Author: Sushant Gokhale (sushgokh)

Changes

…vision

In the backend, last resort of finding the vector division cost is to use its scalar cost. However, without knowledge about the division operands, the cost can be off in certain cases.

For SLP, this patch tries to pass scalars for better scalar cost estimation in the backend.

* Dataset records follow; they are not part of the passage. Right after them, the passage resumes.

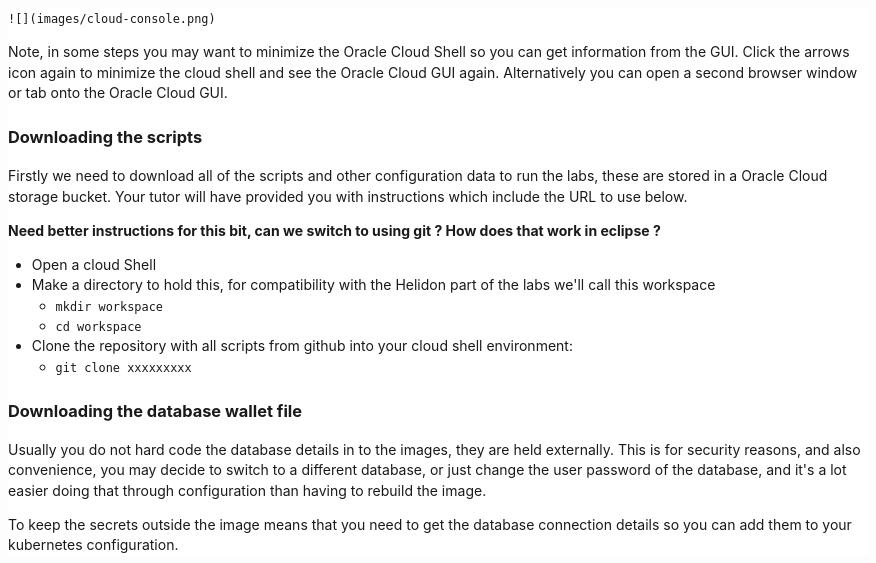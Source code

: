     ![](images/cloud-console.png)

Note, in some steps you may want to minimize the Oracle Cloud Shell so you can get information from the GUI. Click the arrows icon again [](images/cloud-console-shrink.png) to minimize the cloud shell and see the Oracle Cloud GUI again. Alternatively you can open a second browser window or tab onto the Oracle Cloud GUI.

### Downloading the scripts

Firstly we need to download all of the scripts and other configuration data to run the labs, these are stored in a Oracle Cloud storage bucket. Your tutor will have provided you with instructions which include the URL to use below.

**Need better instructions for this bit, can we switch to using git ? How does that work in eclipse ?**

- Open a cloud Shell
- Make a directory to hold this, for compatibility with the Helidon part of the labs we'll call this workspace
  - `mkdir workspace`
  - `cd workspace`
- Clone the repository with all scripts from github into your cloud shell environment:
  - `git clone xxxxxxxxx`
### Downloading the database wallet file

Usually you do not hard code the database details in to the images, they are held externally. This is for security reasons, and also convenience, you may decide to switch to a different database, or just change the user password of the database, and it's a lot easier doing that through configuration than having to rebuild the image.

To keep the secrets outside the image means that you need to get the database connection details so you can add them to your kubernetes configuration.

Patch is 93.12 KiB, truncated to 20.00 KiB below, full version: https://github.com/llvm/llvm-project/pull/118055.diff

29 Files Affected:

(modified) llvm/include/llvm/Analysis/TargetTransformInfo.h (+9-5)
(modified) llvm/include/llvm/Analysis/TargetTransformInfoImpl.h (+7-5)
(modified) llvm/include/llvm/CodeGen/BasicTTIImpl.h (+2-1)
(modified) llvm/lib/Analysis/TargetTransformInfo.cpp (+3-5)
(modified) llvm/lib/Target/AArch64/AArch64TargetTransformInfo.cpp (+34-22)
(modified) llvm/lib/Target/AArch64/AArch64TargetTransformInfo.h (+2-1)
(modified) llvm/lib/Target/AMDGPU/AMDGPUTargetTransformInfo.cpp (+2-2)
(modified) llvm/lib/Target/AMDGPU/AMDGPUTargetTransformInfo.h (+2-1)
(modified) llvm/lib/Target/ARM/ARMTargetTransformInfo.cpp (+3-2)
(modified) llvm/lib/Target/ARM/ARMTargetTransformInfo.h (+2-1)
(modified) llvm/lib/Target/BPF/BPFTargetTransformInfo.h (+3-1)
(modified) llvm/lib/Target/Hexagon/HexagonTargetTransformInfo.cpp (+2-2)
(modified) llvm/lib/Target/Hexagon/HexagonTargetTransformInfo.h (+2-1)
(modified) llvm/lib/Target/Lanai/LanaiTargetTransformInfo.h (+2-1)
(modified) llvm/lib/Target/NVPTX/NVPTXTargetTransformInfo.cpp (+2-2)
(modified) llvm/lib/Target/NVPTX/NVPTXTargetTransformInfo.h (+2-1)
(modified) llvm/lib/Target/PowerPC/PPCTargetTransformInfo.cpp (+2-2)
(modified) llvm/lib/Target/PowerPC/PPCTargetTransformInfo.h (+2-1)
(modified) llvm/lib/Target/RISCV/RISCVTargetTransformInfo.cpp (+2-1)
(modified) llvm/lib/Target/RISCV/RISCVTargetTransformInfo.h (+2-1)
(modified) llvm/lib/Target/SystemZ/SystemZTargetTransformInfo.cpp (+2-2)
(modified) llvm/lib/Target/SystemZ/SystemZTargetTransformInfo.h (+2-1)
(modified) llvm/lib/Target/WebAssembly/WebAssemblyTargetTransformInfo.cpp (+2-2)
(modified) llvm/lib/Target/WebAssembly/WebAssemblyTargetTransformInfo.h (+2-1)
(modified) llvm/lib/Target/X86/X86TargetTransformInfo.cpp (+2-2)
(modified) llvm/lib/Target/X86/X86TargetTransformInfo.h (+2-1)
(modified) llvm/lib/Transforms/Vectorize/SLPVectorizer.cpp (+3-3)
(modified) llvm/test/Analysis/CostModel/AArch64/div.ll (+141-141)
(modified) llvm/test/Transforms/SLPVectorizer/AArch64/div.ll (+7-29)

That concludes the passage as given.